**Task to carry out:** Write out, word for word, each line from the start of the entries through the one holding "- Configure settings"; omit the pictures.

**Dataset entries:**

□ □ □ □ □ □ □

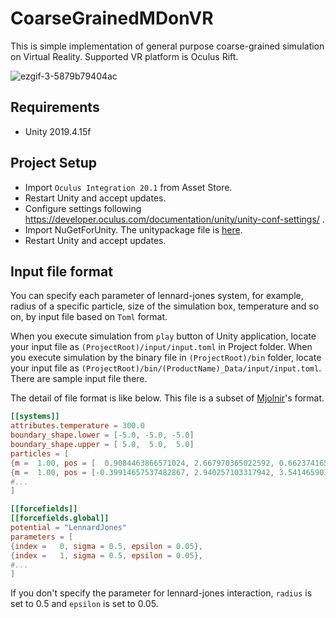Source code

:# CoarseGrainedMDonVR

This is simple implementation of general purpose coarse-grained simulation on Virtual Reality.
Supported VR platform is Oculus Rift.

![ezgif-3-5879b79404ac](https://user-images.githubusercontent.com/15133454/102743190-482f0e00-439a-11eb-8462-18e6c7c9ba70.gif)

## Requirements
- Unity 2019.4.15f

## Project Setup
- Import `Oculus Integration 20.1` from Asset Store.
- Restart Unity and accept updates.
- Configure settings following https://developer.oculus.com/documentation/unity/unity-conf-settings/ .
- Import NuGetForUnity. The unitypackage file is [here](https://github.com/GlitchEnzo/NuGetForUnity/releases).
- Restart Unity and accept updates.

## Input file format
You can specify each parameter of lennard-jones system, for example, radius of a specific particle, size of the simulation box, temperature and so on, by input file based on `Toml` format.

When you execute simulation from `play` button of Unity application, locate your input file as `(ProjectRoot)/input/input.toml` in Project folder.
When you execute simulation by the binary file in `(ProjectRoot)/bin` folder, locate your input file as `(ProjectRoot)/bin/(ProductName)_Data/input/input.toml`.
There are sample input file there.

The detail of file format is like below. This file is a subset of [Mjolnir](https://github.com/Mjolnir-MD/Mjolnir)'s format.

```toml
[[systems]]
attributes.temperature = 300.0
boundary_shape.lower = [-5.0, -5.0, -5.0]
boundary_shape.upper = [ 5.0,  5.0,  5.0]
particles = [
{m =  1.00, pos = [  0.9084463866571024, 2.667970365022592, 0.6623741650618591]}, # particle index 1
{m =  1.00, pos = [-0.39914657537482867, 2.940257103317942, 3.5414659037905025]}, # particle index 2
#...
]

[[forcefields]]
[[forcefields.global]]
potential = "LennardJones"
parameters = [
{index =   0, sigma = 0.5, epsilon = 0.05},
{index =   1, sigma = 0.5, epsilon = 0.05},
#...
]
```
If you don't specify the parameter for lennard-jones interaction, `radius` is set to 0.5 and `epsilon` is set to 0.05.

□ □ □ □ □ □ □

**Task answer:**
Source code

:# CoarseGrainedMDonVR

This is simple implementation of general purpose coarse-grained simulation on Virtual Reality.
Supported VR platform is Oculus Rift.

![ezgif-3-5879b79404ac](https://user-images.githubusercontent.com/15133454/102743190-482f0e00-439a-11eb-8462-18e6c7c9ba70.gif)

## Requirements
- Unity 2019.4.15f

## Project Setup
- Import `Oculus Integration 20.1` from Asset Store.
- Restart Unity and accept updates.
- Configure settings following https://developer.oculus.com/documentation/unity/unity-conf-settings/ .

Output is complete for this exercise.